Employees were ordered to “shelter-in-place” on the scene. No other navy installations have been ordered for a lockdown, a Navy spokesperson told the Washington Post.
The Washington D.C. Police Department arranged for family members and Navy shipyard workers to reunite at the Washington Nationals Stadium Parking Lot B, which is about a mile away from the yard.
The shooter fired three shots at 8:20 a.m. inside the Naval Sea Systems Command Headquarters building at the Washington Navy Yard, the Navy said.
The Navy confirmed one injury in its first press release at 8:53 a.m.
At 9:42 a.m. the Navy reported several people were injured in the shooting, but did not release a specific count.
About 3,000 people work at the Naval Sea Systems Command Headquarters (NAVSEA), which accounts for one quarter of the Navy’s budget.
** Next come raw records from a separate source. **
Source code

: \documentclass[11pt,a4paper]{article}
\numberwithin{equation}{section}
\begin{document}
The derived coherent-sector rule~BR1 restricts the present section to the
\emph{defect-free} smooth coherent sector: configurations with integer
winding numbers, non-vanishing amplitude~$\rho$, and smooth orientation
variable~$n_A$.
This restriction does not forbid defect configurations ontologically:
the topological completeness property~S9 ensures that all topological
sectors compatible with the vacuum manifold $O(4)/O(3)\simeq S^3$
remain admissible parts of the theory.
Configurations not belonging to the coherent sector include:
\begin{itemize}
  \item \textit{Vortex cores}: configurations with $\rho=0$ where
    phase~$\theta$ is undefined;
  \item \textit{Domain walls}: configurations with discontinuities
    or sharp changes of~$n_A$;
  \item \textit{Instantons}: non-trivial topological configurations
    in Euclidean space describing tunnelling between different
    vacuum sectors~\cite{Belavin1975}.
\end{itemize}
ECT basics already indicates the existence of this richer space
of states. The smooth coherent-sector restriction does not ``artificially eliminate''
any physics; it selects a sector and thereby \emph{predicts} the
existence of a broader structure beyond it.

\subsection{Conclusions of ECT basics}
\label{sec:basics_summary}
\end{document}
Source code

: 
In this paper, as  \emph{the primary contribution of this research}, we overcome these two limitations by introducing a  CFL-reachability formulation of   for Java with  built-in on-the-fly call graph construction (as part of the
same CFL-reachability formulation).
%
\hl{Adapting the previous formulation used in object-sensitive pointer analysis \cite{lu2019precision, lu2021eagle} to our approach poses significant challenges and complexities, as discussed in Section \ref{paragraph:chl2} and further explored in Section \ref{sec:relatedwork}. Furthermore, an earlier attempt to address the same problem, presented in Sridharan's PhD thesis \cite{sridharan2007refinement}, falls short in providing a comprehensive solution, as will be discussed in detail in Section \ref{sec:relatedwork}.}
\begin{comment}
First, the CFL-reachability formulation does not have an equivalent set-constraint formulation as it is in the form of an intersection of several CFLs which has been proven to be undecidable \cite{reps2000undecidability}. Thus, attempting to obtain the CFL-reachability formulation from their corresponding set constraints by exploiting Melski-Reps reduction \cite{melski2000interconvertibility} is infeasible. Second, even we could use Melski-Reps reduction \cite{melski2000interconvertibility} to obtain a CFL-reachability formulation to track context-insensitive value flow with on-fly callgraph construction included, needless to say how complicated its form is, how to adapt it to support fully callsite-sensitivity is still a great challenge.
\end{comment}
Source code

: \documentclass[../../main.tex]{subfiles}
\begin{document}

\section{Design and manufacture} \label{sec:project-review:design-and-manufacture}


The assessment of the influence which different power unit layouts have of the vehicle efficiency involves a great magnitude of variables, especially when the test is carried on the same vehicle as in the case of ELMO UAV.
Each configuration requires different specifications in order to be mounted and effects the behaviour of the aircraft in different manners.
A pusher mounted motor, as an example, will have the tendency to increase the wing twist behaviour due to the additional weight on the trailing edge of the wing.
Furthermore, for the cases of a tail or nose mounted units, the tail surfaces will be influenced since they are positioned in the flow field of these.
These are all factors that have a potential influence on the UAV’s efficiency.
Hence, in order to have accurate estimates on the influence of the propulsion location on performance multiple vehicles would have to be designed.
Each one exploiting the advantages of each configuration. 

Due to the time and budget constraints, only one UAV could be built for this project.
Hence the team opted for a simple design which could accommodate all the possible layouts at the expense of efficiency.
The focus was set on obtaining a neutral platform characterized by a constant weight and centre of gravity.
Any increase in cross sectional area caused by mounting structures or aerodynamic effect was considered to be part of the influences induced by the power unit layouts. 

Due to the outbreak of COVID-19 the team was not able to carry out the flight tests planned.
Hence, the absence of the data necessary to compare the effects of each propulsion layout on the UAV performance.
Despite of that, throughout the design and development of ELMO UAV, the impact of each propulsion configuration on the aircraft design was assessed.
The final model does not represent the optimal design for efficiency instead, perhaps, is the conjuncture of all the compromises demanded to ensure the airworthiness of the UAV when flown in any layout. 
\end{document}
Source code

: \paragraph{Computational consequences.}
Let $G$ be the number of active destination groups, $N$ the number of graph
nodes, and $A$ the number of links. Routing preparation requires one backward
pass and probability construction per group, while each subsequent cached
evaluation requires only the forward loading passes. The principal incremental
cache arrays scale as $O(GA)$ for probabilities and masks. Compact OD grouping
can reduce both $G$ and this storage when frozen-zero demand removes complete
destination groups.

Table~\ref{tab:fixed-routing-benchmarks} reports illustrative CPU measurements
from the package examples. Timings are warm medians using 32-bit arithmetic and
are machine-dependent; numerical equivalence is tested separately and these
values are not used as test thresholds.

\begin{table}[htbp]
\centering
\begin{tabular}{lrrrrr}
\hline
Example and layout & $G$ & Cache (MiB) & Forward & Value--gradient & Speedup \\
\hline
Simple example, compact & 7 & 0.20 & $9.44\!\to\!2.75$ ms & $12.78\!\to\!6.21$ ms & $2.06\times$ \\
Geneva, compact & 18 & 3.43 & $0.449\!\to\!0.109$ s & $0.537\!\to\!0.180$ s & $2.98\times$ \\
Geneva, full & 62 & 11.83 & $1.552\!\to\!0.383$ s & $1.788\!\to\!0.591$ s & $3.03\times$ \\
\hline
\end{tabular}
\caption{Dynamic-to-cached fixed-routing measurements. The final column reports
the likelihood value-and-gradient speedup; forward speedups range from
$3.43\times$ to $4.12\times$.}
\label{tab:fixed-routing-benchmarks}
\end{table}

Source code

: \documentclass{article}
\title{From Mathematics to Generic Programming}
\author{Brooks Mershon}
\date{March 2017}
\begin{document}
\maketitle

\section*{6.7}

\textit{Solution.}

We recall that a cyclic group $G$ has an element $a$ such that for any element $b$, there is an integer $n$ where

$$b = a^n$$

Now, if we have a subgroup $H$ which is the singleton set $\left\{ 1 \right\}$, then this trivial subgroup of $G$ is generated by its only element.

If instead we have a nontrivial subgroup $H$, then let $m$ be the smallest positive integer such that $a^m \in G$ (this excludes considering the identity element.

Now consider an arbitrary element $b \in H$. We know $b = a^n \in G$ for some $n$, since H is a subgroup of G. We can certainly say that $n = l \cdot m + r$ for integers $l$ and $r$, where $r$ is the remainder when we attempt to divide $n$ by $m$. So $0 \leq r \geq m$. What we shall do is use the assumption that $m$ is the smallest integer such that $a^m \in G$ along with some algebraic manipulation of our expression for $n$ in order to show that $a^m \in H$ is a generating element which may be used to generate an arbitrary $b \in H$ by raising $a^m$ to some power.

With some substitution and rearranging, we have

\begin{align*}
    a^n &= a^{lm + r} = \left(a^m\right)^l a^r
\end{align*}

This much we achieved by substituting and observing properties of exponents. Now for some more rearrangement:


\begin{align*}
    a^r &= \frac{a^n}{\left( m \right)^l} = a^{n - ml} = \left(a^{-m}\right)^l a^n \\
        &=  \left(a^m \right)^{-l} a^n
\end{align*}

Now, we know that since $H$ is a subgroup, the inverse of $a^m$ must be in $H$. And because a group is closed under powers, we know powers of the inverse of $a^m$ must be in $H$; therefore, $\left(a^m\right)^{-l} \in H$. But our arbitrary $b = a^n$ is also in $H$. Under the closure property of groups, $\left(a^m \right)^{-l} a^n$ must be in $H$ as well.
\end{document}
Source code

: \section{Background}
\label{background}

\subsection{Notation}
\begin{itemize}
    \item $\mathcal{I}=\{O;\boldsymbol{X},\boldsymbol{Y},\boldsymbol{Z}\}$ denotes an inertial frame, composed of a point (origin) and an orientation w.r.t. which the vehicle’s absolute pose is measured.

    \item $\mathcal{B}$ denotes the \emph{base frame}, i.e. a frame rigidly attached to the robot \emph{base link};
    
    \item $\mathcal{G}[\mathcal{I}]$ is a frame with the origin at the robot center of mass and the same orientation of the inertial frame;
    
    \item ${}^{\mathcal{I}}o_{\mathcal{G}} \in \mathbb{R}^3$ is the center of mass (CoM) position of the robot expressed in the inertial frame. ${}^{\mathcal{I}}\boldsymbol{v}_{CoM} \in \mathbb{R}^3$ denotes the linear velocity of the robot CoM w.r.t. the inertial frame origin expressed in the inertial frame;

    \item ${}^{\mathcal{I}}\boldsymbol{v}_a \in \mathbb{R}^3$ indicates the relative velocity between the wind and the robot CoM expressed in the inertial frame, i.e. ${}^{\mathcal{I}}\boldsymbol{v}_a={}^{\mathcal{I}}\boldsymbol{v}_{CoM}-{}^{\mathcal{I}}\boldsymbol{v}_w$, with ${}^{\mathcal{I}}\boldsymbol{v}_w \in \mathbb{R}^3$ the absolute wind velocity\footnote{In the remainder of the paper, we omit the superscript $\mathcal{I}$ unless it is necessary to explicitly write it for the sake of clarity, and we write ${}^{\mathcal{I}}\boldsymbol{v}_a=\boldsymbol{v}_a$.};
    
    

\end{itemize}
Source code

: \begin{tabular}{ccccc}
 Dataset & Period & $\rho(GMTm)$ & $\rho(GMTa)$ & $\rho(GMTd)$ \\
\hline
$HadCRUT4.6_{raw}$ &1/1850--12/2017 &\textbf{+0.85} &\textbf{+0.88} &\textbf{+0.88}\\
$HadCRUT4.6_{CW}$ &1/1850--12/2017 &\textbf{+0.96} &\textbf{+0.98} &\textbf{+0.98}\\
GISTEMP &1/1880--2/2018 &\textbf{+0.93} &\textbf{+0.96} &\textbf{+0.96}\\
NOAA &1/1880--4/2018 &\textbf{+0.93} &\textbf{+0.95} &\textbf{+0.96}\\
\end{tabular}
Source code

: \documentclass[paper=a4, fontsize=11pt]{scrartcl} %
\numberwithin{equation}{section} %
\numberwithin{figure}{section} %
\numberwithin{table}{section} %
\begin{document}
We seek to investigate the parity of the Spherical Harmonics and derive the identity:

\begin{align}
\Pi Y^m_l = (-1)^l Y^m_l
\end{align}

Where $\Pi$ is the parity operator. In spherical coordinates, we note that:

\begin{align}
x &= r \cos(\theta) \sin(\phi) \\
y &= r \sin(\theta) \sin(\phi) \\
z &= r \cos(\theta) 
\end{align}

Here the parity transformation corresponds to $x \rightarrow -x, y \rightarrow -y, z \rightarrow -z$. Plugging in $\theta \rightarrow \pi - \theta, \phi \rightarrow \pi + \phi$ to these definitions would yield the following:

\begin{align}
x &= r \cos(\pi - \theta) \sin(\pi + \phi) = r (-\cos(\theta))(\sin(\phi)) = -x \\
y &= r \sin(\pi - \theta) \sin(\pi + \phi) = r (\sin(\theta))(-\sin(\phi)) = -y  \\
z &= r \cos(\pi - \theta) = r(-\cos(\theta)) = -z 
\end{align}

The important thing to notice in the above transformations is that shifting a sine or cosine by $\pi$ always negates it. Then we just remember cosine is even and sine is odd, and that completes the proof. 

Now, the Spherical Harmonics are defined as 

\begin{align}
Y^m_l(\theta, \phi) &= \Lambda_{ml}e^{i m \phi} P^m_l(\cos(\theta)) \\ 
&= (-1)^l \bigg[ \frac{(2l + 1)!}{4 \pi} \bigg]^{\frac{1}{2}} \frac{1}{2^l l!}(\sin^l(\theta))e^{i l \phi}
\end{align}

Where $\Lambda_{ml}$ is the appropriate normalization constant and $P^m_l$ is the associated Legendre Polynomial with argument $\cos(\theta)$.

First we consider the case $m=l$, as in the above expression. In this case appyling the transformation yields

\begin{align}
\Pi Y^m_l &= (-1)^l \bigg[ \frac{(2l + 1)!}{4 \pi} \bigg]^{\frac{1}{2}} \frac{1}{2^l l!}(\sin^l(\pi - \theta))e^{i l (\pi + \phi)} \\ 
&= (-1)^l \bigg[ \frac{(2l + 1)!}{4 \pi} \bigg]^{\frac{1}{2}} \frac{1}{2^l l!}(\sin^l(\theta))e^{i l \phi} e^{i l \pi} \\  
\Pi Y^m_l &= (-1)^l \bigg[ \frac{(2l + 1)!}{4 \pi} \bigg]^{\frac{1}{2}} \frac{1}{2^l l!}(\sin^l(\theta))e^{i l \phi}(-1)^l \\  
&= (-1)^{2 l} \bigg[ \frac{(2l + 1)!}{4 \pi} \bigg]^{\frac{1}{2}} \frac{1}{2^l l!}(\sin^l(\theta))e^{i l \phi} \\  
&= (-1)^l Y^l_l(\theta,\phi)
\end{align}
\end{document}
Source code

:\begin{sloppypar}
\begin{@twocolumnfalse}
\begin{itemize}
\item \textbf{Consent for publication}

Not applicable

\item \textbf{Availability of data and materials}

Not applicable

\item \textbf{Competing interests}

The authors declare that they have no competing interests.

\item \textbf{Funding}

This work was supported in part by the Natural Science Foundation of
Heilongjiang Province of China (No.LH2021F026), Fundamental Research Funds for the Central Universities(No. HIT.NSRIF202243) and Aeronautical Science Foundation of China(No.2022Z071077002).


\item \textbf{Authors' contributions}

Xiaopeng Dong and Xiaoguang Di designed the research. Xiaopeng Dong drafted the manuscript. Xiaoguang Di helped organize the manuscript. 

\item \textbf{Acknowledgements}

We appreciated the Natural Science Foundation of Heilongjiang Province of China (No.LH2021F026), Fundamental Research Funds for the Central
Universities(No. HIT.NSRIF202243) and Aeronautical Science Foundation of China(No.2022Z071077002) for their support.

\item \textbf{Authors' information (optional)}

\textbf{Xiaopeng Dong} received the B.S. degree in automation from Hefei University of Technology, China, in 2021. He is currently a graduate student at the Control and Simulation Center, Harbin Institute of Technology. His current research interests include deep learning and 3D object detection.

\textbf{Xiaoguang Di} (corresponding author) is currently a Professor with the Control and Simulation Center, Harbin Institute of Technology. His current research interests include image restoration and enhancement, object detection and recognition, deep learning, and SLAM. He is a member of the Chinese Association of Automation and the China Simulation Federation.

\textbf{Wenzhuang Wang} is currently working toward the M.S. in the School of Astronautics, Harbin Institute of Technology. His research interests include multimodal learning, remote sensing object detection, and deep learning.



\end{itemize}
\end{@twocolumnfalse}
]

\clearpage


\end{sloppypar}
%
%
NAVSEA is the largest of the Navy’s five system commands and is responsible for engineering, building, buying, and maintaining the Navy’s ships, submarines, and combat systems, according to a Navy statement.
In total, NAVSEA employs over 50,000 civilian, military, and contract support personnel in 34 locations across the United States and Asia, according to their website.
The Washington Navy Yard, where NAVSEA headquarters is located, is the Navy’s oldest shore establishment, according to the Naval History and Heritage Command. Established in 1799, the Navy Yard is now a ceremonial and administrative center for the Navy.
The Navy Yard is a secure military facility, with guards at gates and a large wall surrounding the building, according to The New York Times. It's located in southeastern DC, about 1-1/2 miles away from the Capitol building and 3-1/2 miles from the White House.
The US Capitol Police heightened security as a precautionary measure, according to the Washington Post.
Flights at Reagan International Airport were briefly grounded, and six DC public schools, four charter schools, and one administrative building were put on lockdown in response to the shooting.
The Pentagon is also increasing its security “as a proactive, precautionary measure,” spokesman George Little said in a statement.